The attorney-client relationship between Daniels and Avenatti seemed strong in the spring of 2018 when the pair showed up together at a Manhattan court hearing pertaining to raids on the home and office of Michael Cohen, Trump's longtime personal attorney.
Cohen had played a role in a $130,000 hush-money payment to Daniels to buy her silence 11 days before the 2016 presidential election. He eventually pleaded guilty to charges and served a year behind bars before finishing his three-year prison term at home.
With Avenatti's help, Daniels sued Trump to try to win back her freedom to speak openly about what she contended was a brief affair with Trump a decade earlier. As a result of the litigation in 2018, a Los Angeles judge ordered Trump to pay Daniels $44,100 in legal fees. Trump has denied the sexual encounter.
With Daniels as a client and his growing reputation as a Trump critic, Avenatti found himself in demand on cable television news programs. He became so popular in some circles that he considered a run for president.
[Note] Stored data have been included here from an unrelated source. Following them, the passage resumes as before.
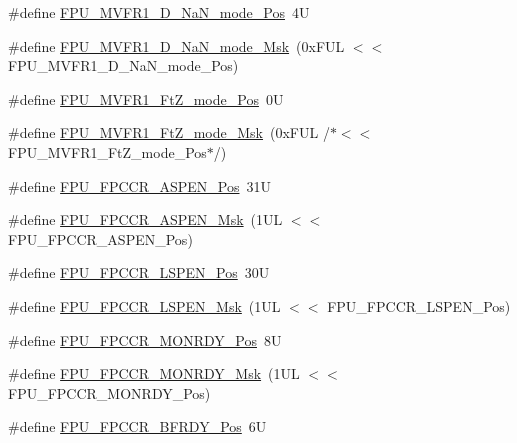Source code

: \begin{DoxyCompactItemize}
\#define \mbox{\hyperlink{group___c_m_s_i_s___f_p_u_gae34d7ce42e50e2f1ea3e654fd3ba690a}{F\+P\+U\+\_\+\+M\+V\+F\+R1\+\_\+\+D\+\_\+\+Na\+N\+\_\+mode\+\_\+\+Pos}}~4U
\item 
\#define \mbox{\hyperlink{group___c_m_s_i_s___f_p_u_gad6af7c4632dba5a417307d456fe9b8a7}{F\+P\+U\+\_\+\+M\+V\+F\+R1\+\_\+\+D\+\_\+\+Na\+N\+\_\+mode\+\_\+\+Msk}}~(0x\+F\+U\+L $<$$<$ F\+P\+U\+\_\+\+M\+V\+F\+R1\+\_\+\+D\+\_\+\+Na\+N\+\_\+mode\+\_\+\+Pos)
\item 
\#define \mbox{\hyperlink{group___c_m_s_i_s___f_p_u_ga7faa5bfa85036f8511793234cbbc2409}{F\+P\+U\+\_\+\+M\+V\+F\+R1\+\_\+\+Ft\+Z\+\_\+mode\+\_\+\+Pos}}~0U
\item 
\#define \mbox{\hyperlink{group___c_m_s_i_s___f_p_u_gac566bde39a7afcceffbb21d830c269c1}{F\+P\+U\+\_\+\+M\+V\+F\+R1\+\_\+\+Ft\+Z\+\_\+mode\+\_\+\+Msk}}~(0x\+F\+U\+L /$\ast$$<$$<$ F\+P\+U\+\_\+\+M\+V\+F\+R1\+\_\+\+Ft\+Z\+\_\+mode\+\_\+\+Pos$\ast$/)
\item 
\#define \mbox{\hyperlink{group___c_m_s_i_s___f_p_u_ga4228a923ddf665f868e56b4b9e9bff7b}{F\+P\+U\+\_\+\+F\+P\+C\+C\+R\+\_\+\+A\+S\+P\+E\+N\+\_\+\+Pos}}~31U
\item 
\#define \mbox{\hyperlink{group___c_m_s_i_s___f_p_u_ga309886ff6bbd25cb13c061c6683c6c0c}{F\+P\+U\+\_\+\+F\+P\+C\+C\+R\+\_\+\+A\+S\+P\+E\+N\+\_\+\+Msk}}~(1\+U\+L $<$$<$ F\+P\+U\+\_\+\+F\+P\+C\+C\+R\+\_\+\+A\+S\+P\+E\+N\+\_\+\+Pos)
\item 
\#define \mbox{\hyperlink{group___c_m_s_i_s___f_p_u_gac7d70e051fe759ad8fed83bf5b5aebc1}{F\+P\+U\+\_\+\+F\+P\+C\+C\+R\+\_\+\+L\+S\+P\+E\+N\+\_\+\+Pos}}~30U
\item 
\#define \mbox{\hyperlink{group___c_m_s_i_s___f_p_u_gaf4ab19de45df6522dd882bc116f938e9}{F\+P\+U\+\_\+\+F\+P\+C\+C\+R\+\_\+\+L\+S\+P\+E\+N\+\_\+\+Msk}}~(1\+U\+L $<$$<$ F\+P\+U\+\_\+\+F\+P\+C\+C\+R\+\_\+\+L\+S\+P\+E\+N\+\_\+\+Pos)
\item 
\#define \mbox{\hyperlink{group___c_m_s_i_s___f_p_u_gae0a4effc79209d821ded517c2be326ba}{F\+P\+U\+\_\+\+F\+P\+C\+C\+R\+\_\+\+M\+O\+N\+R\+D\+Y\+\_\+\+Pos}}~8U
\item 
\#define \mbox{\hyperlink{group___c_m_s_i_s___f_p_u_ga42067729a887081cf56b8fe1029be7a1}{F\+P\+U\+\_\+\+F\+P\+C\+C\+R\+\_\+\+M\+O\+N\+R\+D\+Y\+\_\+\+Msk}}~(1\+U\+L $<$$<$ F\+P\+U\+\_\+\+F\+P\+C\+C\+R\+\_\+\+M\+O\+N\+R\+D\+Y\+\_\+\+Pos)
\item 
\#define \mbox{\hyperlink{group___c_m_s_i_s___f_p_u_ga6d633920f92c3ce4133d769701619b17}{F\+P\+U\+\_\+\+F\+P\+C\+C\+R\+\_\+\+B\+F\+R\+D\+Y\+\_\+\+Pos}}~6U
\item 

\end{DoxyCompactItemize}
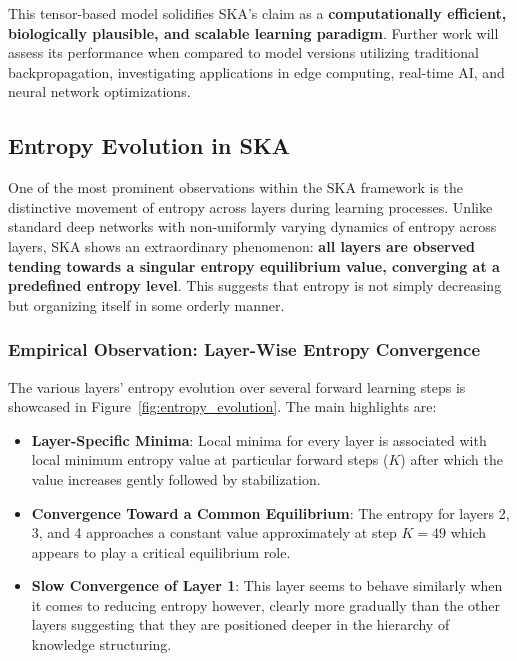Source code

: \documentclass{article}
\begin{document}
This tensor-based model solidifies SKA’s claim as a \textbf{computationally efficient, biologically plausible, and scalable learning paradigm}. Further work will assess its performance when compared to model versions utilizing traditional backpropagation, investigating applications in edge computing, real-time AI, and neural network optimizations.

\subsection{Entropy Evolution in SKA}

One of the most prominent observations within the SKA framework is the distinctive movement of entropy across layers during learning processes. Unlike standard deep networks with non-uniformly varying dynamics of entropy across layers, SKA shows an extraordinary phenomenon: \textbf{all layers are observed tending towards a singular entropy equilibrium value, converging at a predefined entropy level}. This suggests that entropy is not simply decreasing but organizing itself in some orderly manner.

\subsubsection{Empirical Observation: Layer-Wise Entropy Convergence}

The various layers’ entropy evolution over several forward learning steps is showcased in Figure~\ref{fig:entropy_evolution}. The main highlights are:

\begin{itemize}

	\item \textbf{Layer-Specific Minima}: Local minima for every layer is associated with local minimum entropy value at particular forward steps (\(K\)) after which the value increases gently followed by stabilization.

	\item \textbf{Convergence Toward a Common Equilibrium}: The entropy for layers 2, 3, and 4 approaches a constant value approximately at step \(K=49\) which appears to play a critical equilibrium role.

	\item \textbf{Slow Convergence of Layer 1}: This layer seems to behave similarly when it comes to reducing entropy however, clearly more gradually than the other layers suggesting that they are positioned deeper in the hierarchy of knowledge structuring.

\end{itemize}
\end{document}
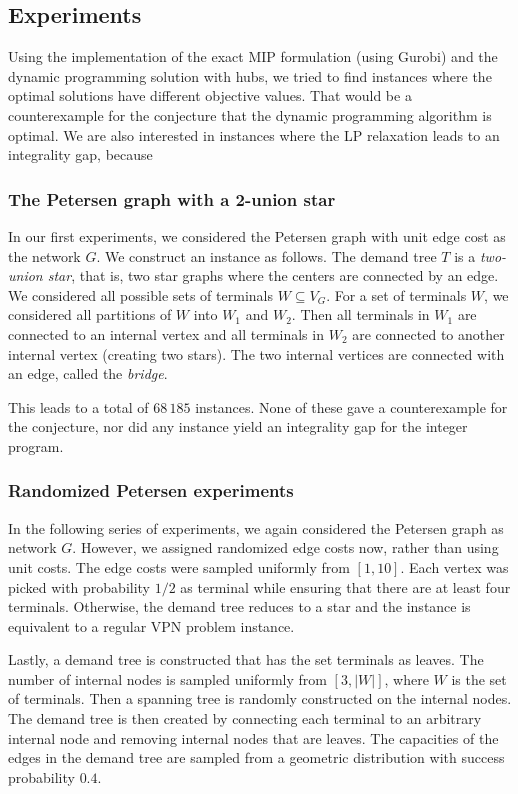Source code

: \subsection{Experiments}
Using the implementation of the exact MIP formulation (using Gurobi) and the dynamic programming solution with hubs, we tried to find instances where the optimal solutions have different objective values.
That would be a counterexample for the conjecture that the dynamic programming algorithm is optimal.
We are also interested in instances where the LP relaxation leads to an integrality gap, because %

\subsubsection{The Petersen graph with a 2-union star}
In our first experiments, we considered the Petersen graph with unit edge cost as the network $G$.
We construct an instance as follows.
The demand tree $T$ is a \emph{two-union star}, that is, two star graphs where the centers are connected by an edge.
We considered all possible sets of terminals $W \subseteq V_G$.
For a set of terminals $W$, we considered all partitions of $W$ into $W_1$ and $W_2$.
Then all terminals in $W_1$ are connected to an internal vertex and all terminals in $W_2$ are connected to another internal vertex (creating two stars).
The two internal vertices are connected with an edge, called the \emph{bridge}.

This leads to a total of $68\,185$ instances.
None of these gave a counterexample for the conjecture, nor did any instance yield an integrality gap for the integer program.

\subsubsection{Randomized Petersen experiments}\label{subsubsec:random}
In the following series of experiments, we again considered the Petersen graph as network $G$.
However, we assigned randomized edge costs now, rather than using unit costs.
The edge costs were sampled uniformly from $[1, 10]$.
Each vertex was picked with probability $1/2$ as terminal while ensuring that there are at least four terminals.
Otherwise, the demand tree reduces to a star and the instance is equivalent to a regular VPN problem instance.

Lastly, a demand tree is constructed that has the set terminals as leaves.
The number of internal nodes is sampled uniformly from $[3, |W|]$, where $W$ is the set of terminals.
Then a spanning tree is randomly constructed on the internal nodes.
The demand tree is then created by connecting each terminal to an arbitrary internal node and removing internal nodes that are leaves.
The capacities of the edges in the demand tree are sampled from a geometric distribution with success probability $0.4$.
After Daniels signed a book deal, the pair remained close, and Avenatti was enlisted to write the forward to “Full Disclosure,” which was released in the fall of 2018. In the book, Daniels revealed details about what she described as her sexual encounter with Trump and communications afterward.
But a half-year after the book was published, Avenatti was charged in three criminal cases, including the fraud he was alleged to have carried out against Daniels, whose legal name is Stephanie Clifford.
After his arrest, Avenatti insisted in Twitter posts that no money related to Daniels was ever misappropriated or mishandled and that he mostly worked unpaid for Daniels with an agreement that he would receive a percentage of any book proceeds. He said he looked “forward to a jury hearing the evidence.”